Mohamed Ali doesn’t like talking about his relatives still living in Egypt. His father, who broke down on national television just days after the first video was released, said Ali had “destroyed and humiliated” the family and was ungrateful for everything the military had given him.
His younger brother and his ex-wife reportedly still work for the company he built and remain involved in construction projects with generals. When pressed, Ali simply said “they’re upset at me” and went quiet.
Ali’s videos in recent days have taken on a more muted tone. The fire with which he had spurred the first significant protests since 2013 – speaking in grand gestures about the power of one-hour demonstrations, the factions within the military that were ready to move, and Sisi’s impending removal – now seems to have waned.
For many in Egypt, the promise of another mass street movement to uproot Sisi like it had Mubarak was crushed on 27 September, when would-be demonstrators woke to find all major cities under complete lockdown.
With more than 2,000 detained and police checkpoints searching through mobile phones for political content, many people were afraid to leave their homes even to buy groceries, let alone openly defy the president. Apart from a handful of provincial demonstrations that were quickly stamped out by authorities, the streets of Cairo, Alexandria and Suez were deserted.
That day, Ali released a video in which he bordered on hysteria, telling people: “I beg of you, just go out onto the streets.” It was the first sign that the man who always seemed one move ahead of Sisi had overplayed his hand.

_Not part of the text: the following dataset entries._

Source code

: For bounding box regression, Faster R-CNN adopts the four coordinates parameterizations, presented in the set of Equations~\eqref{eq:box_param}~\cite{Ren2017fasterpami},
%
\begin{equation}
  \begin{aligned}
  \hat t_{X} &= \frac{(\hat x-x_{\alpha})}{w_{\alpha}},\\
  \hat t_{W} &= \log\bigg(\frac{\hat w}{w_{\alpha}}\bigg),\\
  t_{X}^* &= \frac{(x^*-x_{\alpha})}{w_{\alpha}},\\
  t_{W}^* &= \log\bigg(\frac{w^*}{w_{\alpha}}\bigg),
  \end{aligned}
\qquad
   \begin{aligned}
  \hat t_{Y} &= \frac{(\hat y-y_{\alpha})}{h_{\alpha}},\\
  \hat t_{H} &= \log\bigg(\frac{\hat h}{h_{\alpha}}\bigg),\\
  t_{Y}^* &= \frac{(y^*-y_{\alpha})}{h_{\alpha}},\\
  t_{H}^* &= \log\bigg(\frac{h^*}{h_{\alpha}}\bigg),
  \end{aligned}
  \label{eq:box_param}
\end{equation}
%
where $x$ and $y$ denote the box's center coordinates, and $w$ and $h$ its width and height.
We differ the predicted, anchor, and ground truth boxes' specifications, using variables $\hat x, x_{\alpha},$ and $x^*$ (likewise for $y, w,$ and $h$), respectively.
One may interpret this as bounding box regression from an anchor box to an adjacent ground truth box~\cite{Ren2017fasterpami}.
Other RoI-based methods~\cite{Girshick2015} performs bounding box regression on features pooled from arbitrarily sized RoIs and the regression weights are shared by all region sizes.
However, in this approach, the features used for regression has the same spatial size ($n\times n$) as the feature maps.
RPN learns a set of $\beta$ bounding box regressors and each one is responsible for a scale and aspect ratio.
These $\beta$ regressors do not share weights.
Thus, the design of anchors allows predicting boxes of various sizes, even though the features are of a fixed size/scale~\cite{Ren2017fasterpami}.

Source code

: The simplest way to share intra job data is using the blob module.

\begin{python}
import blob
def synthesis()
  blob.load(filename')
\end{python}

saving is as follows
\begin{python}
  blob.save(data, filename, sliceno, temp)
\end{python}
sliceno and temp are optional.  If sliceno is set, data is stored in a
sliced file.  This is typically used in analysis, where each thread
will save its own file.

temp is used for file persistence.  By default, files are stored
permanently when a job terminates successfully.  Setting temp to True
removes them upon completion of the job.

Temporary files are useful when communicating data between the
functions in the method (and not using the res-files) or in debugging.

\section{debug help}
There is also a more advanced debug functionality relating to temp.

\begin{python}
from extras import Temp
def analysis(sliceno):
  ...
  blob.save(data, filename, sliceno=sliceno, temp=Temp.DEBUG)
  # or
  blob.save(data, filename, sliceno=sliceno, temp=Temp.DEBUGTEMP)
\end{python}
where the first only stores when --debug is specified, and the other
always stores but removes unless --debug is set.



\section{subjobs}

‘From the very first video I published, it was over for me’
Now he tells his followers they should be patient, that the military has been in power since 1952 and can’t be expected to bow out in just a month.

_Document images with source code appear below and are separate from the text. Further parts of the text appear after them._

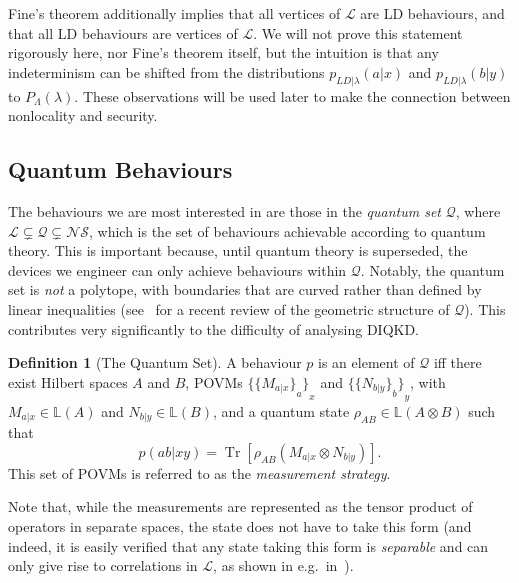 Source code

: \documentclass[10pt, a4paper]{article}
\numberwithin{equation}{section} %
\newcounter{stmt} %
\theoremstyle{definition}
\newtheorem{defn}[stmt]{Definition}
\theoremstyle{plain}
\newcommand{\?}{\mathrel{?}} %
\newcommand{\Lin}[1]{\mathbb{L}\left(#1\right)}
\newcommand{\Tr}[2][]{\mathop{\mathrm{Tr}#1}\left[ #2 \right]} %
\newcommand{\Ls}{\mathcal{L}}
\newcommand{\Qs}{\mathcal{Q}}
\newcommand{\NSs}{\mathcal{NS}}
\begin{document}
    Fine's theorem additionally implies that all vertices of \(\Ls\) are LD behaviours, and that all LD behaviours are vertices of \(\Ls\). We will not prove this statement rigorously here, nor Fine's theorem itself, but the intuition is that any indeterminism can be shifted from the distributions \(p_{LD|\lambda}(a|x)\) and \(p_{LD|\lambda}(b|y)\) to \(P_{\Lambda}(\lambda)\). These observations will be used later to make the connection between nonlocality and security.

    \subsection{Quantum Behaviours}\label{sec:nl_Q}

  The behaviours we are most interested in are those in the \emph{quantum set} \(\Qs\), where \(\Ls \subsetneq \Qs \subsetneq \NSs\), which is the set of behaviours achievable according to quantum theory. This is important because, until quantum theory is superseded, the devices we engineer can only achieve behaviours within \(\Qs\). Notably, the quantum set is \emph{not} a polytope, with boundaries that are curved rather than defined by linear inequalities (see~\cite{QGeometry} for a recent review of the geometric structure of \(\Qs\)). This contributes very significantly to the difficulty of analysing DIQKD\@.

    \begin{defn}[The Quantum Set]
      A behaviour \(p\) is an element of \(\Qs\) iff there exist Hilbert spaces \(A\) and \(B\), POVMs \({\{{\{M_{a|x}\}}_a\}}_x\) and \({\{{\{N_{b|y}\}}_b\}}_y\), with \(M_{a|x} \in \Lin{A}\) and \(N_{b|y} \in \Lin{B}\), and a quantum state \(\rho_{AB} \in \Lin{A\otimes{B}}\) such that
      \begin{equation}\label{eqn:Qprob}
        p(ab|xy) = \Tr{\rho_{AB} \left(M_{a|x} \otimes N_{b|y}\right) }.
      \end{equation}
      This set of POVMs is referred to as the \emph{measurement strategy}.
    \end{defn}
    Note that, while the measurements are represented as the tensor product of operators in separate spaces, the state does not have to take this form (and indeed, it is easily verified that any state taking this form is \emph{separable} and can only give rise to correlations in \(\Ls\), as shown in e.g.\ in~\cite[Ax. 3]{FiniteDimNonconvex}).
\end{document}
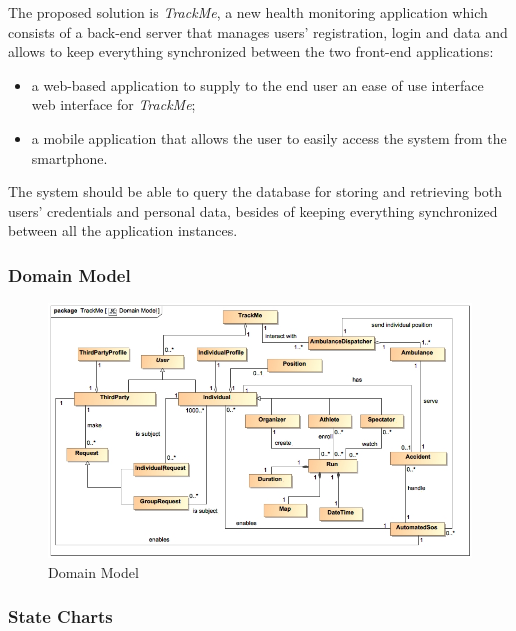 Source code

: \documentclass[a4paper]{article}
\begin{document}
    The proposed solution is \textit{TrackMe}, a new health monitoring application which consists of a back-end server that manages users' registration, login and data and allows to keep everything synchronized between the two front-end applications:
        \begin{itemize}
            \item a web-based application to supply to the end user an ease of use interface web interface for \textit{TrackMe};
            \item a mobile application that allows the user to easily access the system from the smartphone.
        \end{itemize}
    
    The system should be able to query the database for storing and retrieving both users' credentials and personal data, besides of keeping everything synchronized between all the application instances.
    
    \subsubsection{Domain Model}
    \begin{figure}[!ht]
        \centering
        \includegraphics[width=\textwidth, keepaspectratio]{images/UML/DomainModel.jpg}
        \caption{Domain Model}
    \end{figure}
    
    \newpage

    \subsubsection{State Charts}
    
\end{document}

He tells them it’s the beginning of a long journey that ends definitively with Sisi out of power.
But the certainty that rang in his voice before is no longer there, and he acknowledges that his public accusations have put his future, even his life, on the line.
“From the very first video I published, it was over for me,” he told Middle East Eye.
“I’m not going to lie to you. I started this game with him, and now I can’t work. All of my assets have been frozen.
“He is trying to terrorise me… I know he’s trying to kill me.”